At a high level, the firm projects AR revenues to grow from $1.96 billion last year to $27.4 billion in 2023. That includes lots of moving parts and sub-sectors including consumer, enterprise, hardware, software, advertising and AR commerce enablement (full list of inclusions here).

Figures reflect market factors at the time of creation. Always see chart date for context, and refer to newer data if applicable.

Drilling Down: Enterprise AR

Drilling down into one of those areas, how does enterprise AR look? ARtillery Intelligence projects it to grow from $1.002 billion in 2018 to $19.45 billion in 2023, an 81 percent compound annual growth rate. This is subdivided between several areas of enterprise AR spending.

This is anything that enterprises pay for, as opposed to consumer AR spending (broken down here). So it includes industrial productivity hardware & software, advertising, AR commerce enablement, and developer/creative tools like Unity, Adobe Aero and Amazon Sumerian.

In industrial contexts, growth will result from applicability across enterprise verticals, and clear ROI (e.g. manufacturing efficiencies). Adoption is currently dampened by typical organizational inertia, risk aversion and the dreaded “pilot purgatory” that’s emerged as a prevalent barrier.

ARtillery believes these factors will continue to stunt industrial AR growth but will eventually be overcome by the momentum currently building. A tipping point will be followed by accelerated adoption, similar to last decade’s enterprise smartphone adoption. But that will take a few years.

The starting point for industrial AR is hardware, where signals indicate slower than expected headset adoption. Software revenue will grow in share as it builds on that installed base. Meanwhile, trusted hardware like smartphone and tablets are prevalent AR vessels.

Figures reflect market factors at the time of creation. Always see chart date for context, and refer to newer data if applicable.

AR as a Service

Sizable opportunity also awaits in enterprise AR software subsegments such as developer platforms and creation tools. These will see healthy growth during this forecast period through Saas-like packaging/pricing. This is what ARtillery Intelligence calls AR as a Service (ARaaS).

Value propositions for these AR enablement tools, or “picks & shovels,” are aligned with early-stage enterprise demand. They’ll be key ingredients to boost AR creation, democratize advanced capability and accelerate time to market. It’s already being seen in the sub-sector’s leader, Unity.

Other key enterprise AR revenue categories include AR advertising and commerce. Though these activations eventually touch consumers,* they’re counted under enterprise AR because of who’s paying for them (advertisers, brands, retailers, etc.). This is a subset that ARtillery calls B2B2C.
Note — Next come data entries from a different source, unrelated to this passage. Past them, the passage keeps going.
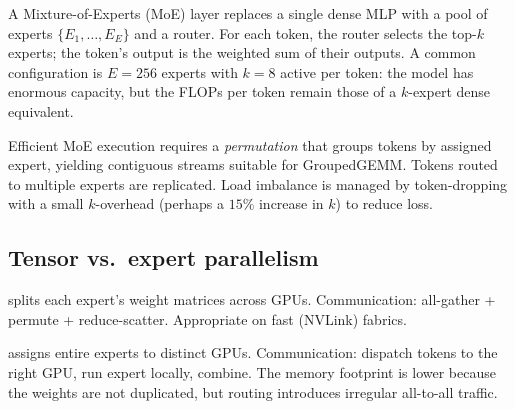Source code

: \documentclass[11pt,a4paper]{article}
\theoremstyle{definition}
\theoremstyle{remark}
\theoremstyle{plain}
\begin{document}
A Mixture-of-Experts (MoE) layer replaces a single dense MLP with a pool of experts $\{E_1, \ldots, E_E\}$ and a router. For each token, the router selects the top-$k$ experts; the token's output is the weighted sum of their outputs. A common configuration is $E = 256$ experts with $k = 8$ active per token: the model has enormous capacity, but the FLOPs per token remain those of a $k$-expert dense equivalent.

\begin{center}
\end{center}

Efficient MoE execution requires a \emph{permutation} that groups tokens by assigned expert, yielding contiguous streams suitable for GroupedGEMM. Tokens routed to multiple experts are replicated. Load imbalance is managed by token-dropping with a small $k$-overhead (perhaps a $15\%$ increase in $k$) to reduce loss.

\subsection{Tensor vs.\ expert parallelism}

\begin{description}[leftmargin=1.5em,itemsep=0.3em]
    \item[Tensor Parallelism (TP)] splits each expert's weight matrices across GPUs. Communication: all-gather + permute + reduce-scatter. Appropriate on fast (NVLink) fabrics.
    \item[Expert Parallelism (EP)] assigns entire experts to distinct GPUs. Communication: dispatch tokens to the right GPU, run expert locally, combine. The memory footprint is lower because the weights are not duplicated, but routing introduces irregular all-to-all traffic.
\end{description}
\end{document}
Within this subdivision, AR advertising revenues are projected to grow from $453 million to $8.8 billion by 2023. This is largely fueled by the demand signals already exposed by Snapchat and Facebook. Brand advertisers are erstwhile attracted to AR’s performance and growing reach.

AR Commerce enablement will follow and correlate to advertising. This includes product visualization and transactional functions. Its need will grow with AR’s distribution across channels like apps, search, social, email, gaming and messaging (see our deeper dive here).

Figures reflect market factors at the time of creation. Always see chart date for context, and refer to newer data if applicable.

Cautiously Optimistic

At a high level, ARtillery Intelligence’s position on AR revenue growth is best characterized as cautiously optimistic. Growth and scale will come, but slower than many industry proponents have thought, due partly to the pace of adoption and other signals that ARtillery Intelligence tracks.

In fact, you may notice that AR revenue projections in outer years are lower than other figures you may have seen. They’re also lower than ARtillery’s past estimates, as it adjusts to market signals. This is common in market forecasting, as market watchers course-correct to market variables.

Stay tuned for more forecast tidbits and insights over the coming weeks. Meanwhile, find out more about the report methodology or access the entire thing here. There will be lots to unpack as the AR market unfolds and brings us a combination of expected outcomes and surprises.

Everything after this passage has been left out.